I met Dr. Maya Angelou in 2010 when I was a magazine editor covering her 82nd birthday — a grand garden party celebration. “We are all gardeners at our best,” she said then to me and others. We nurture (or hurt) humans just as we help or harm the plant variety. “When we accept the responsibility to look after something other than our very selves, we really become citizens of the world.”

Maya Angelou will always shine as one of the ultimate examples of such a global citizen. Underneath all her accomplishments and accolades, at her core she was the essence of light and love.

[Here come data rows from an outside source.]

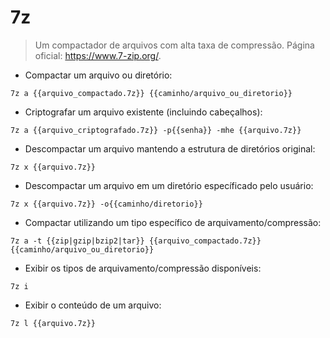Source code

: # 7z

> Um compactador de arquivos com alta taxa de compressão.
> Página oficial: <https://www.7-zip.org/>.

- Compactar um arquivo ou diretório:

`7z a {{arquivo_compactado.7z}} {{caminho/arquivo_ou_diretorio}}`

- Criptografar um arquivo existente (incluindo cabeçalhos):

`7z a {{arquivo_criptografado.7z}} -p{{senha}} -mhe {{arquivo.7z}}`

- Descompactar um arquivo mantendo a estrutura de diretórios original:

`7z x {{arquivo.7z}}`

- Descompactar um arquivo em um diretório específicado pelo usuário:

`7z x {{arquivo.7z}} -o{{caminho/diretorio}}`

- Compactar utilizando um tipo específico de arquivamento/compressão:

`7z a -t {{zip|gzip|bzip2|tar}} {{arquivo_compactado.7z}} {{caminho/arquivo_ou_diretorio}}`

- Exibir os tipos de arquivamento/compressão disponíveis:

`7z i`

- Exibir o conteúdo de um arquivo:

`7z l {{arquivo.7z}}`

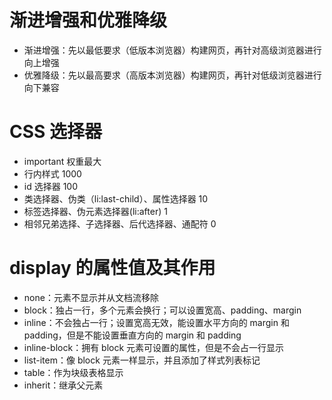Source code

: # 渐进增强和优雅降级

- 渐进增强：先以最低要求（低版本浏览器）构建网页，再针对高级浏览器进行向上增强
- 优雅降级：先以最高要求（高版本浏览器）构建网页，再针对低级浏览器进行向下兼容

# CSS 选择器

- important 权重最大
- 行内样式 1000
- id 选择器 100
- 类选择器、伪类（li:last-child）、属性选择器 10
- 标签选择器、伪元素选择器(li:after) 1
- 相邻兄弟选择、子选择器、后代选择器、通配符 0

# display 的属性值及其作用

- none：元素不显示并从文档流移除
- block：独占一行，多个元素会换行；可以设置宽高、padding、margin
- inline：不会独占一行；设置宽高无效，能设置水平方向的 margin 和 padding，但是不能设置垂直方向的 margin 和 padding
- inline-block：拥有 block 元素可设置的属性，但是不会占一行显示
- list-item：像 block 元素一样显示，并且添加了样式列表标记
- table：作为块级表格显示
- inherit：继承父元素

As I came to know her more, my husband and I couldn’t help but also think of her as the ideal, uber-wise grandmother — the kind who hugs you tightly, prays God’s best for you, and tells you that you best act right because you’re too blessed to do otherwise!

In the time I was fortunate to know her, of all the wisdom she shared with me, here are five things I learned from her that we all should do:

1. Forgive (others and yourself). “Give for” people who harm you. “Forgiveness is one way not to drag the hurt around,” she said. Otherwise, “it becomes overweight luggage that you don’t need…So find someone who needs something, and I give in the name of the person who has hurt my feelings. The person doesn’t know it; the recipient doesn’t know; but God knows and I know. And once I do it I’m finished with him, too,” she said with a deep, low laugh. “Oprah asked me if it’s true that I forgive but I don’t invite them for lunch, and I said, Absolutely!”

2. Acknowledge change as loss—and gain. “I don’t think you ever get over a loss,” she told me last year. Whether a death or address change or job loss “you absorb it, and it becomes a part of your life’s fabric that you wear.” And if you wear it properly, “you become that much more interesting. And if you have courage, you also become more interested” in life and everyone around you.

3. Believe more (in your creator, yourself, and others). Faith was something we talked about during almost every conversation (and sometimes
she sang hymns, which I adored). “Everybody has something they do well,” she told me for an article a couple of years ago. “I agree with the poet who says that we come from the creator, trailing wisps of glory. Each of us comes from the creator with a talent. Sometimes people have forgotten, or it has been knocked out of them by the people around them. But find what you can do well, do it, and be grateful.”

4. Ride the elephant (aka embrace opportunities). Years ago when she and a friend had the chance to ride “a precarious pachyderm,” she didn’t hesitate. “Well, of course we will! How could we not?” she recalled in her signature molasses voice. She was given a plaque to commemorate the occasion; I bought a cuff bracelet not long ago with a metal elephant on it to remind me always to “ride the elephant.” Whatever the possibility or challenge, embrace what life is giving you. The culmination is more than the sum of your life; “it’s your legacy — all the things you’ve encountered and overcome and those which have overcome you. Every triumph and every fear, they all become a part of you. What you have to do with it, though, is you make the decision and choices of how to wear it” and share it.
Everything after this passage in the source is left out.